Excerpts from a dataset

----------------------------------------

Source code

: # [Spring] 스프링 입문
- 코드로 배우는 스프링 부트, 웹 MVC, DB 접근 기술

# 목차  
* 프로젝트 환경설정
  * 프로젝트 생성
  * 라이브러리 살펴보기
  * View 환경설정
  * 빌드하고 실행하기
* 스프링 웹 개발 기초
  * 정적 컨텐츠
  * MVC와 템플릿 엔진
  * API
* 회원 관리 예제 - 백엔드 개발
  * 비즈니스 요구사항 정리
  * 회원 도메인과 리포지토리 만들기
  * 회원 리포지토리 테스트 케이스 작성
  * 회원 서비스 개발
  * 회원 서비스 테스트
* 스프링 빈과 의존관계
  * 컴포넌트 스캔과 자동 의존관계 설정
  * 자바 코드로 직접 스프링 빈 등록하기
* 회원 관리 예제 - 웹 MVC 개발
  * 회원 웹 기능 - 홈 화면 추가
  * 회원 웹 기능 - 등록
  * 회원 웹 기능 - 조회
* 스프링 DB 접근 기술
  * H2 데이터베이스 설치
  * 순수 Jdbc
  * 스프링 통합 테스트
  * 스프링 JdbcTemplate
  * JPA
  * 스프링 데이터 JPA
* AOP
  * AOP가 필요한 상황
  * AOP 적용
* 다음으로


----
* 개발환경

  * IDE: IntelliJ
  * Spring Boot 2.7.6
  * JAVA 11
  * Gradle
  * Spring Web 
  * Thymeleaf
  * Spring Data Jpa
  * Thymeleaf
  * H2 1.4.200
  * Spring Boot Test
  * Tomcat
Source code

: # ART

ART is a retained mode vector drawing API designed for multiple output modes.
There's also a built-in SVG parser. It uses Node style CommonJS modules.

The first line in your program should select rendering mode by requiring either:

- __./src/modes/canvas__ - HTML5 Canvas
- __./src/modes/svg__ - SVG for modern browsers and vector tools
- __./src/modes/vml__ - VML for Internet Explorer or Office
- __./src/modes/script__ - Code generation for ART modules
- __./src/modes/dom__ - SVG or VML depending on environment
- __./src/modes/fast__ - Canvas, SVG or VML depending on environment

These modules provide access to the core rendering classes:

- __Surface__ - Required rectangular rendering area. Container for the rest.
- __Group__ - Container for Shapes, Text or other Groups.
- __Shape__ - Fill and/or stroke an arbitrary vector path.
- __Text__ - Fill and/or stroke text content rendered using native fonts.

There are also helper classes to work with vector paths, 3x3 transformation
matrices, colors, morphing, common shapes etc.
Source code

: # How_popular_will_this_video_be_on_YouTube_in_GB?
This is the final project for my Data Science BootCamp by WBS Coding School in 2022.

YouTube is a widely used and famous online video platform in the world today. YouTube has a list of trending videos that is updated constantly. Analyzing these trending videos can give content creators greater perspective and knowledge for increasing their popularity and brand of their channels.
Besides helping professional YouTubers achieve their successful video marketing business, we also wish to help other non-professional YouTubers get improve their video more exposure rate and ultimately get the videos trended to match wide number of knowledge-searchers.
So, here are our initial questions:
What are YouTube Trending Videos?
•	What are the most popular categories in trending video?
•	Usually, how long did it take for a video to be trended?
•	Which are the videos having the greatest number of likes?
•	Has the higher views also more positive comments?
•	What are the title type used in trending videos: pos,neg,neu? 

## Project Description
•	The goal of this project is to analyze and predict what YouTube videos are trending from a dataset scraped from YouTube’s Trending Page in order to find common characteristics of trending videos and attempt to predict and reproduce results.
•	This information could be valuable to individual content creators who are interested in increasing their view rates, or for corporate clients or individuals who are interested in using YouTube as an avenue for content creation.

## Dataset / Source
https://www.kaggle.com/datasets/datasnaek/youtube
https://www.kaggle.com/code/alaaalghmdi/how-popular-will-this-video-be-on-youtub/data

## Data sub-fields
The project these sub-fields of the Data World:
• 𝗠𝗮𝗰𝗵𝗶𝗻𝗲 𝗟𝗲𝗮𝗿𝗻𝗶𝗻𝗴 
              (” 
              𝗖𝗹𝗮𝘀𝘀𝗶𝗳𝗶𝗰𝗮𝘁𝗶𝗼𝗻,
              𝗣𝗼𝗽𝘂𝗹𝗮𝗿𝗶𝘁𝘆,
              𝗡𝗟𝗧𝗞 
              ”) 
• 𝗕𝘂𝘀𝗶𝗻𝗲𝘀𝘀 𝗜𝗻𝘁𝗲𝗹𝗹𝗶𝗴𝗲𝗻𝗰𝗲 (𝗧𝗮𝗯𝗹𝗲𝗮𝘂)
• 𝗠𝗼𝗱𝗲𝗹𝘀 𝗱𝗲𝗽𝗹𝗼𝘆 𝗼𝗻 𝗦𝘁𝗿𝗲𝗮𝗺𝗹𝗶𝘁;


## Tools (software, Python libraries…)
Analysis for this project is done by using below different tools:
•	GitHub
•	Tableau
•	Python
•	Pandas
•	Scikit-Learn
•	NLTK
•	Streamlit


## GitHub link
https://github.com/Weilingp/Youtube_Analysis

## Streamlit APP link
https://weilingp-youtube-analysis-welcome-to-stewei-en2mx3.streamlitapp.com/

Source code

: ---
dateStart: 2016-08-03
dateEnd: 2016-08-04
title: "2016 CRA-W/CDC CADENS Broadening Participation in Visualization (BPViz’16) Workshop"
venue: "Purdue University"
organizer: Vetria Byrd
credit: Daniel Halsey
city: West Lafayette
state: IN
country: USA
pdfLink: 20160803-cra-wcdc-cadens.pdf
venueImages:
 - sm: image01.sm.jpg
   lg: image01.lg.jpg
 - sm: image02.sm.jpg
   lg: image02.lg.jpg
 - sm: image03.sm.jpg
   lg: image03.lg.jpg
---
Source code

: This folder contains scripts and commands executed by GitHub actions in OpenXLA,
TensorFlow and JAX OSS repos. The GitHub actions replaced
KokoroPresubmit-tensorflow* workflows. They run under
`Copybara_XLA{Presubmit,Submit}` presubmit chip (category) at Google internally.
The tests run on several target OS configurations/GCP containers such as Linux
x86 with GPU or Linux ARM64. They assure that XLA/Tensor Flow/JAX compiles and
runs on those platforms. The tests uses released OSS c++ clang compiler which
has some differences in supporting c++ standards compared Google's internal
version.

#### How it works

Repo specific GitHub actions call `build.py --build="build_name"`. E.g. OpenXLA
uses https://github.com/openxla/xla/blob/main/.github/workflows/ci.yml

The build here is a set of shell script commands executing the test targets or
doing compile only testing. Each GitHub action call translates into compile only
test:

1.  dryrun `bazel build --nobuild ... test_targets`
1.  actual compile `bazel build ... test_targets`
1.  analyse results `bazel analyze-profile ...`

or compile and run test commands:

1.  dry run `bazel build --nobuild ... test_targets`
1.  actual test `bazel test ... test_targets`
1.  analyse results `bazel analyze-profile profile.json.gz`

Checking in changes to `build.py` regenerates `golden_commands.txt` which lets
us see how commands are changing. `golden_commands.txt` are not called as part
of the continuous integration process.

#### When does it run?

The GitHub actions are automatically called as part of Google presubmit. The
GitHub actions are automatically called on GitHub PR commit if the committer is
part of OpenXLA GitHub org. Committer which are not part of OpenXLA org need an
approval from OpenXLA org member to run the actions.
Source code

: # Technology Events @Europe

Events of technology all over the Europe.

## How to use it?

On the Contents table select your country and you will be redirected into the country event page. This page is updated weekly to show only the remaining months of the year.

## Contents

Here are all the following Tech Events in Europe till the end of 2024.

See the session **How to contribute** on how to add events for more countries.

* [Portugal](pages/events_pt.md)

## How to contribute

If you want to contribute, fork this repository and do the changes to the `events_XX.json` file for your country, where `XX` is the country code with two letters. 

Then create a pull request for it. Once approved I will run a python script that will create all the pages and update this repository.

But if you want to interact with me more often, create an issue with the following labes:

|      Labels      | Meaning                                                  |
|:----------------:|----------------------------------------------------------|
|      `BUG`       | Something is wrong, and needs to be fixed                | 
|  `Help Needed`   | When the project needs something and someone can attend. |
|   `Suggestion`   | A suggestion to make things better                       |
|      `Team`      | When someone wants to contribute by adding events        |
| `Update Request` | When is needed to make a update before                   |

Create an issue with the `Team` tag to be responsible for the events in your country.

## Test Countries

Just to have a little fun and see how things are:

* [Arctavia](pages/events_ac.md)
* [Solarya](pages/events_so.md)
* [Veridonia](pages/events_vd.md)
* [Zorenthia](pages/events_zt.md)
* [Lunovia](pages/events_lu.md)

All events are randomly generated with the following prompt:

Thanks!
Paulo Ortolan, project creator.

----------------------------------------

What you will do ->
Beginning at the line with "matrices, colors, morphing, common" and ending at the line with "YouTube is a", reproduce each line of the data above exactly, and add no other lines.

Written reply ->
matrices, colors, morphing, common shapes etc.
Source code

: # How_popular_will_this_video_be_on_YouTube_in_GB?
This is the final project for my Data Science BootCamp by WBS Coding School in 2022.

YouTube is a widely used and famous online video platform in the world today. YouTube has a list of trending videos that is updated constantly. Analyzing these trending videos can give content creators greater perspective and knowledge for increasing their popularity and brand of their channels.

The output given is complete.